Content starts
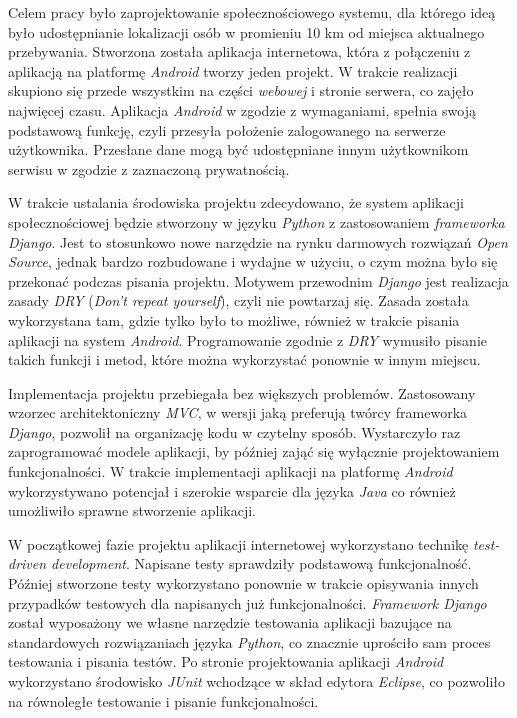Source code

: Celem pracy było zaprojektowanie społecznościowego systemu, dla którego ideą było udostępnianie lokalizacji osób w promieniu 10 km od miejsca aktualnego przebywania. 
Stworzona została aplikacja internetowa, która z połączeniu z aplikacją na platformę \emph{Android} tworzy jeden projekt. W trakcie realizacji skupiono się przede wszystkim na części \emph{webowej} i stronie serwera, co zajęło najwięcej czasu. Aplikacja \emph{Android} w zgodzie z wymaganiami, spełnia swoją podstawową funkcję, czyli przesyła położenie zalogowanego na serwerze użytkownika. Przesłane dane mogą być udostępniane innym użytkownikom serwisu w zgodzie z zaznaczoną prywatnością.

W trakcie ustalania środowiska projektu zdecydowano, że system aplikacji społecznościowej będzie stworzony w języku \emph{Python} z zastosowaniem \emph{frameworka Django}.
Jest to stosunkowo nowe narzędzie na rynku darmowych rozwiązań \emph{Open Source}, jednak bardzo rozbudowane i wydajne w użyciu, o czym można było się przekonać podczas pisania projektu.  Motywem przewodnim \emph{Django} jest realizacja zasady \emph{DRY} (\emph{Don’t repeat yourself}), czyli nie powtarzaj się. Zasada została wykorzystana tam, gdzie tylko było to możliwe, również w trakcie pisania aplikacji na system \emph{Android}. Programowanie zgodnie z \emph{DRY} wymusiło pisanie takich funkcji i metod, które można wykorzystać ponownie w innym miejscu.

Implementacja projektu przebiegała bez większych problemów. Zastosowany wzorzec architektoniczny \emph{MVC}, w wersji jaką preferują twórcy frameworka \emph{Django}, pozwolił na organizację kodu w czytelny sposób. Wystarczyło raz zaprogramować modele aplikacji, by później zająć się wyłącznie projektowaniem funkcjonalności. W trakcie implementacji aplikacji na platformę \emph{Android} wykorzystywano potencjał i szerokie wsparcie dla języka \emph{Java} co również umożliwiło sprawne stworzenie aplikacji.

W początkowej fazie projektu aplikacji internetowej wykorzystano technikę \emph{test-driven development}. Napisane testy sprawdziły podstawową funkcjonalność. Później stworzone testy wykorzystano ponownie w trakcie opisywania innych przypadków testowych dla napisanych już funkcjonalności. \emph{Framework Django} został wyposażony we własne narzędzie testowania aplikacji bazujące na standardowych rozwiązaniach języka \emph{Python}, co znacznie uprościło sam proces testowania i pisania testów.
Po stronie projektowania aplikacji \emph{Android} wykorzystano środowisko \emph{JUnit} wchodzące w skład edytora \emph{Eclipse}, co pozwoliło na równoległe testowanie i pisanie funkcjonalności.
Content ends
TASK TO CARRY OUT:
Once the line containing "Implementacja projektu przebiegała" has been copied, stop; everything from the first line of the data up to it must be copied exactly, without pictures.

ANSWER FOR THE TASK:
Source code

: Celem pracy było zaprojektowanie społecznościowego systemu, dla którego ideą było udostępnianie lokalizacji osób w promieniu 10 km od miejsca aktualnego przebywania. 
Stworzona została aplikacja internetowa, która z połączeniu z aplikacją na platformę \emph{Android} tworzy jeden projekt. W trakcie realizacji skupiono się przede wszystkim na części \emph{webowej} i stronie serwera, co zajęło najwięcej czasu. Aplikacja \emph{Android} w zgodzie z wymaganiami, spełnia swoją podstawową funkcję, czyli przesyła położenie zalogowanego na serwerze użytkownika. Przesłane dane mogą być udostępniane innym użytkownikom serwisu w zgodzie z zaznaczoną prywatnością.

W trakcie ustalania środowiska projektu zdecydowano, że system aplikacji społecznościowej będzie stworzony w języku \emph{Python} z zastosowaniem \emph{frameworka Django}.
Jest to stosunkowo nowe narzędzie na rynku darmowych rozwiązań \emph{Open Source}, jednak bardzo rozbudowane i wydajne w użyciu, o czym można było się przekonać podczas pisania projektu.  Motywem przewodnim \emph{Django} jest realizacja zasady \emph{DRY} (\emph{Don’t repeat yourself}), czyli nie powtarzaj się. Zasada została wykorzystana tam, gdzie tylko było to możliwe, również w trakcie pisania aplikacji na system \emph{Android}. Programowanie zgodnie z \emph{DRY} wymusiło pisanie takich funkcji i metod, które można wykorzystać ponownie w innym miejscu.

Implementacja projektu przebiegała bez większych problemów. Zastosowany wzorzec architektoniczny \emph{MVC}, w wersji jaką preferują twórcy frameworka \emph{Django}, pozwolił na organizację kodu w czytelny sposób. Wystarczyło raz zaprogramować modele aplikacji, by później zająć się wyłącznie projektowaniem funkcjonalności. W trakcie implementacji aplikacji na platformę \emph{Android} wykorzystywano potencjał i szerokie wsparcie dla języka \emph{Java} co również umożliwiło sprawne stworzenie aplikacji.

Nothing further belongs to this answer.